= South Australian Free Press =

The South Australian Free Press was a weekly newspaper published in Adelaide, South Australia from 15 October 1853 – 1 April 1854. Its slogan was "A champion never out of mail". (Note: i.e. One who will fight for a cause and never remove their armor)

Originally of 12, later 16 pages, and priced at 6d (six pence) a copy, it was published on Saturdays.

With the discovery of gold in Victoria and New South Wales, and the consequent exodus of workers to the goldfields, the economic climate of South Australia in the 1850s was not conducive to new enterprises, and the newspaper failed to thrive. The publisher and editor W. M. Akhurst joined the rush to Melbourne and never looked back.

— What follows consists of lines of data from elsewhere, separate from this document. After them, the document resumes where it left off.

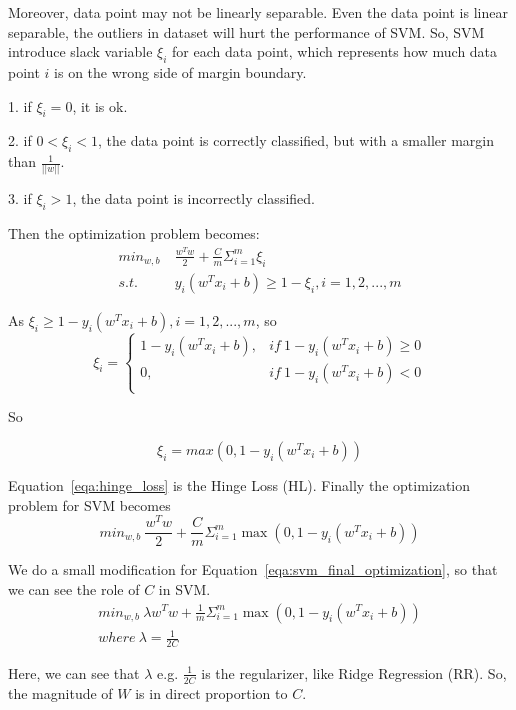 \documentclass[journal, a4paper]{IEEEtran}
\begin{document}
Moreover, data point may not be linearly separable. Even the data point is linear separable, the outliers in dataset will hurt the performance of SVM. So, SVM introduce slack variable $\xi_i $ for each data point, which represents how much data point $i$ is on the wrong side of margin boundary. \par
1. if $\xi_i = 0$, it is ok. \par
2. if $ 0 < \xi_i < 1 $, the data point is correctly classified, but with a smaller margin than $\frac{1}{||w||}$. \par
3. if $\xi_i > 1$, the data point is incorrectly classified. \par
Then the optimization problem becomes: 
\begin{equation}
	\begin{aligned}
	\label{eqa:svm_soft_optimization}
	min_{w, b}~&\frac{w^Tw}{2} + \frac{C}{m}\Sigma_{i=1}^m \xi_i \\
	s.t.~&y_i(w^Tx_i + b) \geq 1 - \xi_i, i=1, 2, ..., m
	\end{aligned}	
\end{equation} \par
As $ \xi_i \geq 1 - y_i(w^Tx_i + b), i=1, 2, ..., m$, so
\begin{equation}
\label{eqa:xi}
\xi_i = 
\left\{
\begin{array}{lr}
	1 - y_i(w^{T}x_i + b),&if~1 - y_i(w^{T}x_i + b) \geq 0  \\
	0,&if~1 - y_i(w^{T}x_i + b) < 0  \\
\end{array}
\right.
\end{equation} \par
So \par
\begin{equation}
	\label{eqa:hinge_loss}
	\xi_i = max(0, 1 - y_i(w^Tx_i + b))
\end{equation} \par
Equation~\ref{eqa:hinge_loss} is the Hinge Loss (HL). Finally the optimization problem for SVM becomes
\begin{equation}
\label{eqa:svm_final_optimization}
min_{w, b}~\frac{w^Tw}{2} + \frac{C}{m}\Sigma_{i=1}^m \max(0, 1 - y_i(w^Tx_i + b))
\end{equation} \par
We do a small modification for Equation~\ref{eqa:svm_final_optimization}, so that we can see the role of $C$ in SVM.
\begin{equation}
	\begin{aligned}
	min_{w, b}~\lambda w^Tw + \frac{1}{m}\Sigma_{i=1}^m \max(0, 1 - y_i(w^Tx_i + b)) \\
	where~\lambda = \frac{1}{2C}
	\end{aligned}
\end{equation} \par
Here, we can see that $\lambda$ e.g. $\frac{1}{2C}$ is the regularizer, like Ridge Regression (RR). So, the magnitude of $W$ is in direct proportion to $C$.
\end{document}
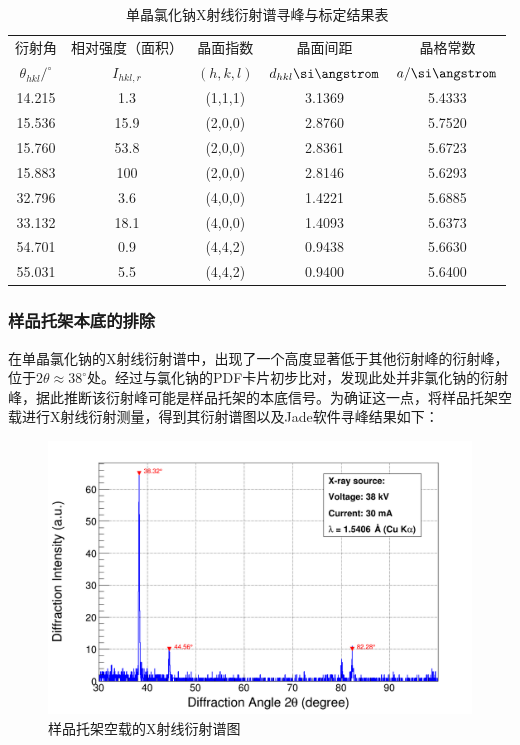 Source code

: \documentclass{thuemp}
\begin{document}
\begin{table}[H]
    \centering
    \captionnamefont{\wuhao\bf\heiti}
    \captiontitlefont{\wuhao\bf\heiti}
    \caption{单晶氯化钠X射线衍射谱寻峰与标定结果表}
    \label{tab:nacl_xrd_single}
    \liuhao
    \begin{tabular}{ccccc}
        \toprule
        衍射角 & 相对强度（面积）& 晶面指数 & 晶面间距 & 晶格常数 \\
        $\theta_{hkl}/^\circ$ & $I_{hkl,r}$ & $(h,k,l)$ & $d_{hkl}\text{\si\angstrom}$ & $a/\text{\si\angstrom}$ \\
        \midrule
        14.215 &  1.3 & (1,1,1) & 3.1369 & 5.4333\\
        15.536 & 15.9 & (2,0,0) & 2.8760 & 5.7520\\
        15.760 & 53.8 & (2,0,0) & 2.8361 & 5.6723\\
        15.883 &  100 & (2,0,0) & 2.8146 & 5.6293\\
        32.796 &  3.6 & (4,0,0) & 1.4221 & 5.6885\\
        33.132 & 18.1 & (4,0,0) & 1.4093 & 5.6373\\
        54.701 &  0.9 & (4,4,2) & 0.9438 & 5.6630\\
        55.031 &  5.5 & (4,4,2) & 0.9400 & 5.6400\\
        \bottomrule
    \end{tabular}
\end{table}

\subsubsection{样品托架本底的排除}

在单晶氯化钠的X射线衍射谱中，出现了一个高度显著低于其他衍射峰的衍射峰，位于$2\theta \approx 38^\circ$处。经过与氯化钠的PDF卡片初步比对，发现此处并非氯化钠的衍射峰，据此推断该衍射峰可能是样品托架的本底信号。为确证这一点，将样品托架空载进行X射线衍射测量，得到其衍射谱图以及Jade软件寻峰结果如下：

\begin{figure}[H]
    \centering
    \includegraphics[width=0.8\linewidth]{../Data/Background-from-manifold.png}
    \caption{样品托架空载的X射线衍射谱图}
    \label{fig:nacl_xrd_holder}
\end{figure}
\end{document}
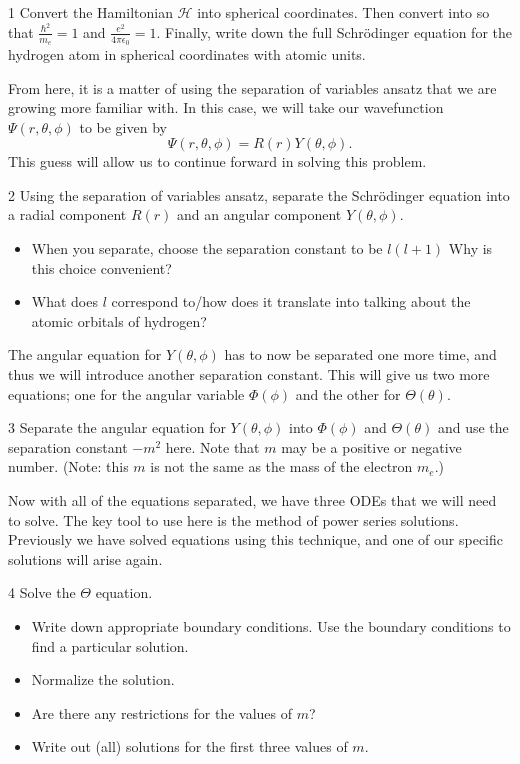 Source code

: \documentclass{article}
\newcommand{\hamiltonian}{\mathcal{H}}
\begin{document}
\begin{problem}{}{1}
Convert the Hamiltonian $\hamiltonian$ into spherical coordinates.  Then convert into  so that $\frac{\hbar^2}{m_e}=1$ and $\frac{e^2}{4\pi \epsilon_0}=1$.  Finally, write down the full Schr\"odinger equation for the hydrogen atom in spherical coordinates with atomic units.
\end{problem}
\noindent From here, it is a matter of using the separation of variables ansatz that we are growing more familiar with.  In this case, we will take our wavefunction $\Psi(r,\theta,\phi)$ to be given by
\[
\Psi(r,\theta,\phi) = R(r) Y(\theta,\phi).
\]
This guess will allow us to continue forward in solving this problem.
\begin{problem}{}{2}
Using the separation of variables ansatz, separate the Schr\"odinger equation into a radial component $R(r)$ and an angular component $Y(\theta,\phi)$.
\begin{itemize}
    \item When you separate, choose the separation constant to be $l(l+1)$ Why is this choice convenient?
    \item What does $l$ correspond to/how does it translate into talking about the atomic orbitals of hydrogen?
\end{itemize}
\end{problem}
\noindent The angular equation for $Y(\theta,\phi)$ has to now be separated one more time, and thus we will introduce another separation constant.  This will give us two more equations; one for the angular variable $\Phi(\phi)$ and the other for $\Theta(\theta)$.

\begin{problem}{}{3}
Separate the angular equation for $Y(\theta,\phi)$ into $\Phi(\phi)$ and $\Theta(\theta)$ and use the separation constant $-m^2$ here.  Note that $m$ may be a positive or negative number.  (Note: this $m$ is not the same as the mass of the electron $m_e$.)
\end{problem}

\noindent Now with all of the equations separated, we have three ODEs that we will need to solve. The key tool to use here is the method of power series solutions.  Previously we have solved equations using this technique, and one of our specific solutions will arise again.

\begin{problem}{}{4}
Solve the $\Theta$ equation.
\begin{itemize}
    \item Write down appropriate boundary conditions. Use the boundary conditions to find a particular solution.
    \item Normalize the solution.
    \item Are there any restrictions for the values of $m$?
    \item Write out (all) solutions for the first three values of $m$.
\end{itemize}
\end{problem}
\end{document}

The paper was controlled by a committee of shareholders and Akhurst was editor from the start.
It was initially printed by Henry Hilton and Charles Edlin of Hindley Street, and published from an office over Colley's newsagents, King William Street, Adelaide, but from 5 November 1853 or earlier, was both published and printed from premises on King William Street, opposite the Gresham Hotel.

== Digitization ==
The National Library of Australia has digitized microfilmed copies of several issues from No.3 of 29 October 1853 to No.8 of 3 December 1853 and all from No.21 of 4 March 1854 to No.26 of 8 April 1854.